Reaney Days

Reaney Days

Friday, October 30, 2015

Color Me Calm


Color Me Calm With Conversation, our adult coloring group, has been wonderfully received.  In fact, a colleague at a library in the North Country called me and wanted to know if it would be OK if they were to try it.  Of course, the idea is by no means original to MRML!

Lesha Dolan, owner/baker at the Bridge Street Bakery and Café, has been so welcoming to the group and I know several who attend enjoy coffee or tea and a delicious yummy along with the coloring and conversation. 

Originally, we were scheduled to meet three times as a kind of “testing of the waters”.  Well, the waters have been tested and I am pleased to report that we will come together one more time on Tuesday, November 10.  After that, with the busyness of Thanksgiving and Christmas looming, we’ll take a break until January. 

Why coloring you ask?  My reply is, why not?  Obviously, none of our work is ever going to find its way to the Louvre; we are, after all, simply staying in the lines.

However, during the hour and a half we are together there are parents who get a tiny break from their children, while others with pressing personal burdens can gather their thoughts and simply breathe, and those who may live alone enjoy the companionship of a group.  When you add in the fact that coloring is so darn colorful and can bring lightness and brightness to your life, not to mention it is just plain fun, what is not to like?

At the end of the day, beyond the pencils and pens, markers and crayons what we are creating is community and that, in my opinion, is as priceless as any Monet or Picasso. 

Check your calendars.  Maybe you can join us on Tuesday, November 10, 6:30 PM, at Bridge Street Bakery and Café.
 
Foxy; a Work in Progress.........
 
 
 
 
 
 
 

 

 

 
 

 

Wednesday, October 21, 2015

Bates-Engelhardt Mansion


Members of the St.

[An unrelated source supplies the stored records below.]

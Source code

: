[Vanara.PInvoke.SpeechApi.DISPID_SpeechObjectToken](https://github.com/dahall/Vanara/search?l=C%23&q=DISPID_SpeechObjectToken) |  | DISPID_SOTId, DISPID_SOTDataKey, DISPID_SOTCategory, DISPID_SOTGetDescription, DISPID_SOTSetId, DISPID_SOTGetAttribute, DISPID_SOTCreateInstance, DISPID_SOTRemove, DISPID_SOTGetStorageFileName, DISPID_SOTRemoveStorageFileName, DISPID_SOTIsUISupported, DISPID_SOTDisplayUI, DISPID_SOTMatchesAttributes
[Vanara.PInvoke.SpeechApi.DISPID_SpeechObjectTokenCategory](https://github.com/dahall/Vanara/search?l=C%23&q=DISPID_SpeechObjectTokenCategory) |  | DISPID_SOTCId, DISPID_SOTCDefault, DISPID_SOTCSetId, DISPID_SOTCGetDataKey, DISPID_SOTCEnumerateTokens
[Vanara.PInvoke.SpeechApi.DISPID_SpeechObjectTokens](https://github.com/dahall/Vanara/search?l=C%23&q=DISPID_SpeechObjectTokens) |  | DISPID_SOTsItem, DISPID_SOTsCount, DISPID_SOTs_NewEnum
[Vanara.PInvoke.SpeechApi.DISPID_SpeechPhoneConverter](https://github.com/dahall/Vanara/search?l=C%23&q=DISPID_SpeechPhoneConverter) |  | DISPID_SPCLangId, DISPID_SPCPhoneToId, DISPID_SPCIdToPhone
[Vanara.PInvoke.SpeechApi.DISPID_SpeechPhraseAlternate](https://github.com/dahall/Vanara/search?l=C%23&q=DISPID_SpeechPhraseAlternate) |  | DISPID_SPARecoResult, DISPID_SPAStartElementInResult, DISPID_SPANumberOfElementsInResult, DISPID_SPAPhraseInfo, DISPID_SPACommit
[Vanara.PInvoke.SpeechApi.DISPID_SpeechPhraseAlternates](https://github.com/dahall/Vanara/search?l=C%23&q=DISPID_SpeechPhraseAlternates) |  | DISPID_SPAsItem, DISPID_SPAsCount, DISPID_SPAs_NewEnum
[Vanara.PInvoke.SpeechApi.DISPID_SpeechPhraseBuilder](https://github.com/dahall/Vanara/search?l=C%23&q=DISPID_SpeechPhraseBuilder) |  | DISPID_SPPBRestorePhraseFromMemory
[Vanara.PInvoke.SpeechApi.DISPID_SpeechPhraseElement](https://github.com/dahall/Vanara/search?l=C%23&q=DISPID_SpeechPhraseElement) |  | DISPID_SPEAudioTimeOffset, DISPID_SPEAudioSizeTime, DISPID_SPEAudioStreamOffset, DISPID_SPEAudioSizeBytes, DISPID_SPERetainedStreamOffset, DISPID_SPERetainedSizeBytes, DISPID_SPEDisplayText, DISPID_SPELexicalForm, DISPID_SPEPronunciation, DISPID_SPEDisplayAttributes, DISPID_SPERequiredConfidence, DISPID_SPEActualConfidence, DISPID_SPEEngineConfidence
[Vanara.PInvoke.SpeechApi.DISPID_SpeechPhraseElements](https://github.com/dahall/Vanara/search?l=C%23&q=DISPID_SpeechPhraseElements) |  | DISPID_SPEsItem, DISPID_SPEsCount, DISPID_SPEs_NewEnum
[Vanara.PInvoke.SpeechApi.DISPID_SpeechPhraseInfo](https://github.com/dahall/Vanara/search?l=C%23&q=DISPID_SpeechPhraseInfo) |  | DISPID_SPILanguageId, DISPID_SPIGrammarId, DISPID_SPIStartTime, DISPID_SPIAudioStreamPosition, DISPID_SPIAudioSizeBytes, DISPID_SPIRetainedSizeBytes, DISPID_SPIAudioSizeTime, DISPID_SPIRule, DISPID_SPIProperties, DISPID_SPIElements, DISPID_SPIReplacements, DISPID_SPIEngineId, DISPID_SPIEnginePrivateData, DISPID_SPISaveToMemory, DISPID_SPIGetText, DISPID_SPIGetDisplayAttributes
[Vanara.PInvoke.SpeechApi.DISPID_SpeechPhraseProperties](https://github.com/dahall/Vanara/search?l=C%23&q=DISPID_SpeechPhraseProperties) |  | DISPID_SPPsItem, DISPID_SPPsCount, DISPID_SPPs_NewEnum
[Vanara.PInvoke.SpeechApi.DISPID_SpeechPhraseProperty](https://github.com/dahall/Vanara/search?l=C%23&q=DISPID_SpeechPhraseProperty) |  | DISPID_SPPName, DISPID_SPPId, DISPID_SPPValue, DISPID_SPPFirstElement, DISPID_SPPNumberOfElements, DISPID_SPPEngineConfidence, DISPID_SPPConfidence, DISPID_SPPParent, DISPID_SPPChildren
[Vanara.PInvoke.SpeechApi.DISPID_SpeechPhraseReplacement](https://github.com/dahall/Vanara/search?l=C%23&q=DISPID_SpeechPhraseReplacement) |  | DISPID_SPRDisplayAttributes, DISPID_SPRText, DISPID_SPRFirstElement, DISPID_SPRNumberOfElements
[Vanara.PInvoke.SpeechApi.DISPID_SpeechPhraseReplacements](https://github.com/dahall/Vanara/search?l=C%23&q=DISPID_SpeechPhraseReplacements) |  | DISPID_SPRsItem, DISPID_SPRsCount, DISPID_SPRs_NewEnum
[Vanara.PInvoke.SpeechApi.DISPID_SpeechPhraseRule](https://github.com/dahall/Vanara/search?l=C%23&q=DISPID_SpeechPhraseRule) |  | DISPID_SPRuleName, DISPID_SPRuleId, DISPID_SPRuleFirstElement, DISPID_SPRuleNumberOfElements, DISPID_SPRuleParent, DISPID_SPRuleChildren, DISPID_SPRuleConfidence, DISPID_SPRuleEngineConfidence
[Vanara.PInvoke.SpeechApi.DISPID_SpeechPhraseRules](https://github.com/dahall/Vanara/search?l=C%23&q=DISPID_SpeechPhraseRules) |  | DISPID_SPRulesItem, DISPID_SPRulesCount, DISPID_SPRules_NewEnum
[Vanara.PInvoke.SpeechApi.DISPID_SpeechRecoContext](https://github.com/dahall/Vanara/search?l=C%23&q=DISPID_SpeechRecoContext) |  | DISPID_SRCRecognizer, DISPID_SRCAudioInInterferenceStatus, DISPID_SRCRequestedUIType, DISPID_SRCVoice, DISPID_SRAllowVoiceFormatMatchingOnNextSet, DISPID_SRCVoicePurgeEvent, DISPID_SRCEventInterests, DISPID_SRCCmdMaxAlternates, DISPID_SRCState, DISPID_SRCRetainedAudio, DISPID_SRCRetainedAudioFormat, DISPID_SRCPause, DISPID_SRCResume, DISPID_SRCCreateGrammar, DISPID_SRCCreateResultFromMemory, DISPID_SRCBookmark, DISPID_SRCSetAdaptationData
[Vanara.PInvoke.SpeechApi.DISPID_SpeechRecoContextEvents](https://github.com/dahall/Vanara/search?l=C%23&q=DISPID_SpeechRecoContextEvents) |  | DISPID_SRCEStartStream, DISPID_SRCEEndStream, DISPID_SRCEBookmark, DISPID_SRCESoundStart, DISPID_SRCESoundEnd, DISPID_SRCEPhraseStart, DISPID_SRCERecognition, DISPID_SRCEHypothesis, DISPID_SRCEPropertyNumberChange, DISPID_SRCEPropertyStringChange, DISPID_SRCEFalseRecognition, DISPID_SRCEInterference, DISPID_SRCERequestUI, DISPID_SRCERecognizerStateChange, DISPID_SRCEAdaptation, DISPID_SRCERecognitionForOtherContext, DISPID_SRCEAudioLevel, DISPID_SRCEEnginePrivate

Johnsville village board, along with village historian Mathew Rapacz, recently unveiled an historic marker in front of the Community House. Funding for the traditional blue and gold sign was successfully secured from the William G. Pomeroy Foundation by former historian Anita Smith.  Long known for her enthusiastic and committed support to her community and the Mohawk Valley, Smith passed away in late spring before the marker could be dedicated. 

Built in 1869 in the Italianate style from local bricks, the building was first home to cheese merchant James Bates.  After Bates fell on hard financial times, the house was sold at a sheriff’s sale to William Peck and eventually to Frederick Engelhardt. 

By the late 1920’s, with the Engelhardt fortune almost gone,  the First National Bank foreclosed on the property and it was purchased and presented to the village by Mr. and Mrs. Joseph Reaney.  The Reaney’s specified it was to be used for public and municipal purposes.  The building was formally dedicated as the Community House in 1935. 

The original solarium was enlarged to create an auditorium/dining room that can be used for community events.   In 1962, the village offices were relocated to the building.  The St. Johnsville Police Department and village court are also located within the building. 

The Community House has retained its private home grandeur as is evident by the sweeping front porch, elegant woodwork and three Austrian crystal chandeliers.  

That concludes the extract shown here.